Artist and botanist who was a bright light in NI

Raymond Piper: The artist and botanist Raymond Piper, who has died at the age of 84, was one of the brightest lights in the …

Raymond Piper:The artist and botanist Raymond Piper, who has died at the age of 84, was one of the brightest lights in the cultural life of Northern Ireland. He is justly celebrated for his portraits of the North's grandees and personalities whose features he skilfully captured on canvas. (Such commissions were his main source of income.)

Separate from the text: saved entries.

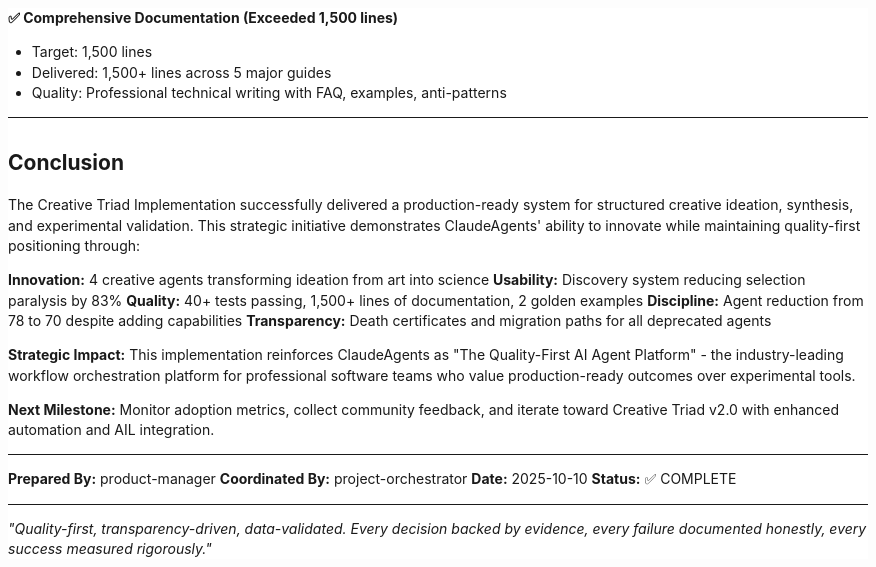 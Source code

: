 **✅ Comprehensive Documentation (Exceeded 1,500 lines)**
- Target: 1,500 lines
- Delivered: 1,500+ lines across 5 major guides
- Quality: Professional technical writing with FAQ, examples, anti-patterns

---

## Conclusion

The Creative Triad Implementation successfully delivered a production-ready system for structured creative ideation, synthesis, and experimental validation. This strategic initiative demonstrates ClaudeAgents' ability to innovate while maintaining quality-first positioning through:

**Innovation:** 4 creative agents transforming ideation from art into science
**Usability:** Discovery system reducing selection paralysis by 83%
**Quality:** 40+ tests passing, 1,500+ lines of documentation, 2 golden examples
**Discipline:** Agent reduction from 78 to 70 despite adding capabilities
**Transparency:** Death certificates and migration paths for all deprecated agents

**Strategic Impact:** This implementation reinforces ClaudeAgents as "The Quality-First AI Agent Platform" - the industry-leading workflow orchestration platform for professional software teams who value production-ready outcomes over experimental tools.

**Next Milestone:** Monitor adoption metrics, collect community feedback, and iterate toward Creative Triad v2.0 with enhanced automation and AIL integration.

---

**Prepared By:** product-manager
**Coordinated By:** project-orchestrator
**Date:** 2025-10-10
**Status:** ✅ COMPLETE

---

*"Quality-first, transparency-driven, data-validated. Every decision backed by evidence, every failure documented honestly, every success measured rigorously."*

But his knacks and facilities should not distract us from his genius which found its fullest expression in his botanical studies. Painstaking and passionate, documentary and at the same time visionary, his exquisite "flower portraits" open the doors of perception for both the artist and the scientist in each of us, relating the one to the other at some primordial level.

Raymond Piper was born in London in 1923 and moved to Belfast at the age of six. As a young man he attended evening classes at the Belfast College of Art. He worked for six years in Harland and Wolff's shipyard as a marine engineer ("I learned tolerance in the shipyard," he claimed).

He taught for a time at the Royal School Dungannon before becoming a full-time artist in 1948. Most people in Belfast knew he was an artist, and some even referred to him as "the orchid man". Meeting him was a vivid experience - commotion, oddball comedy, a hurly-burly of ideas and information. He illustrated a number of books about Ireland with lovely loose-wristed topographical and architectural drawings. While working on Richard Hayward's Munster and the City of Cork in 1960, he became fascinated with Ireland's wild orchids. Interest grew into obsession and for the next four decades he drove many thousands of miles all over Ireland to study and draw the various species.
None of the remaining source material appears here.